Snap Judgment: Books

Occidentalism by Ian Buruma and Avishai Margalit

Islamic jihadists don't have a monopoly on hating the West. As this slim volume shows, West-bashers have a long pedigree, from Japanese intellectuals to Russian Slavophiles. The authors gather their dehumanizing images of the West under the rubric of Occidentalism. But even more interesting than the examples is the key insight that "most revolts against Western imperialism have borrowed from Western ideas." That makes confronting them all the more difficult--but is something of a victory in itself.
--William Dobson

I Am Black and I Don't Like Manioc by Gaston Kelman

The idea that garbage collection is for black people is an enduring prejudice in France. But when even blacks take it for granted, it's time for action, warns this Cameroon-born French author. With humor and conviction, Kelman debunks the racial cliches inherited from colonial times as well as the myth of victimization.

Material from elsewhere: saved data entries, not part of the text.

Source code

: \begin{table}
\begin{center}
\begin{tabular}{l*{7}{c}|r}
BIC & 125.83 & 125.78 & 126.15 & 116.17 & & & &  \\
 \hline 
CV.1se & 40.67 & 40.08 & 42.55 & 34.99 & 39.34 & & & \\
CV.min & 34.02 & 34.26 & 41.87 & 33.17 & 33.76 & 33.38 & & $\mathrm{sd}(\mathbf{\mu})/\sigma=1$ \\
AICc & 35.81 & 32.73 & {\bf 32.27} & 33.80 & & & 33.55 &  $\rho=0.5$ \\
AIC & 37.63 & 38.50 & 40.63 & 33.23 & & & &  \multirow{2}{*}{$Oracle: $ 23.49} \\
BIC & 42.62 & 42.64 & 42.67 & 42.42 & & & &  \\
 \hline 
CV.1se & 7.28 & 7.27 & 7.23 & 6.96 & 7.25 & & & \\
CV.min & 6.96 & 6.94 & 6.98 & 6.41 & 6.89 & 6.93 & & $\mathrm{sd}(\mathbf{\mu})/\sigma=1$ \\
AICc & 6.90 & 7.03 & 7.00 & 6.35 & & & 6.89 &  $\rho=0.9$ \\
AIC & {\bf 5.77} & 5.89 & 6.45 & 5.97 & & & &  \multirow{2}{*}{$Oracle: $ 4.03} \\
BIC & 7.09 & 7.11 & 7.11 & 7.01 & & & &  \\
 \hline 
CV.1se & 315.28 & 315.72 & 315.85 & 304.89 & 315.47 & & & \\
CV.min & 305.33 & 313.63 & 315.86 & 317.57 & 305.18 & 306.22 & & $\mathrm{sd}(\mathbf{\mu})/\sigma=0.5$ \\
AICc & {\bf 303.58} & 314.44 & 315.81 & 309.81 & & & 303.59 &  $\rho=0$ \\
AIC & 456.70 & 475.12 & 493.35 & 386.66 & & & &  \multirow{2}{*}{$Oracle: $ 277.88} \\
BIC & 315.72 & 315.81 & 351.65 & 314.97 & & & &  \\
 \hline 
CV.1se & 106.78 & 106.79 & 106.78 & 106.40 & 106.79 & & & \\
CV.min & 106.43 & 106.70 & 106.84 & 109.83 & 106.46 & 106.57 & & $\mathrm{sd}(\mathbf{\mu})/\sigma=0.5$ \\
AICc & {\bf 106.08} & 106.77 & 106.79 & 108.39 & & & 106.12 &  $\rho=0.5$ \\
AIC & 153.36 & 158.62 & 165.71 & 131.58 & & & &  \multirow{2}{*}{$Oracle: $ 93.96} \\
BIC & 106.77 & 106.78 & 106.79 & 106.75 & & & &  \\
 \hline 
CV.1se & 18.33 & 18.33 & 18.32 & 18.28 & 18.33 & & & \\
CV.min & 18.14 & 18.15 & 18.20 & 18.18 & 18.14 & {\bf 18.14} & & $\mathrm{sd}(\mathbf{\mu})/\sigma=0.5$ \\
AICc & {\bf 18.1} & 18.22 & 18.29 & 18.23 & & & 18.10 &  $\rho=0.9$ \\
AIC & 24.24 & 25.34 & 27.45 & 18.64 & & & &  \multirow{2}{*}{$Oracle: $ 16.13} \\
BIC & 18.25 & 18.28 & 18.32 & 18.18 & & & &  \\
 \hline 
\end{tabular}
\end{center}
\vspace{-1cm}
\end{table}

The book has touched a nerve in France at a time when questions of integration center on Arabs and Muslims. As the debate over wearing overtly religious symbols in public shows, the country cannot simply ignore its multicultural identity. And should not, as Kelman makes clear, leave anyone out of the discussion.
--Marie Valla

The Accidental Connoisseur: An Irreverent Journey Through the Wine World by Lawrence Osborne

In an attempt to determine what makes good wine good, Osborne travels to Italy, France and California for a firsthand education in such things as "varietal character," wine aroma wheels and the all-important terroir. He offers amusing anecdotes of his experiences, such as visiting a "garage winery" in Bordeaux, all the while searching for just the right adjective to describe the beverage before him. Osborne ultimately reveals a highly commercialized and trendy industry. But insecure bouquet sniffers will revel in the company of a kindred spirit.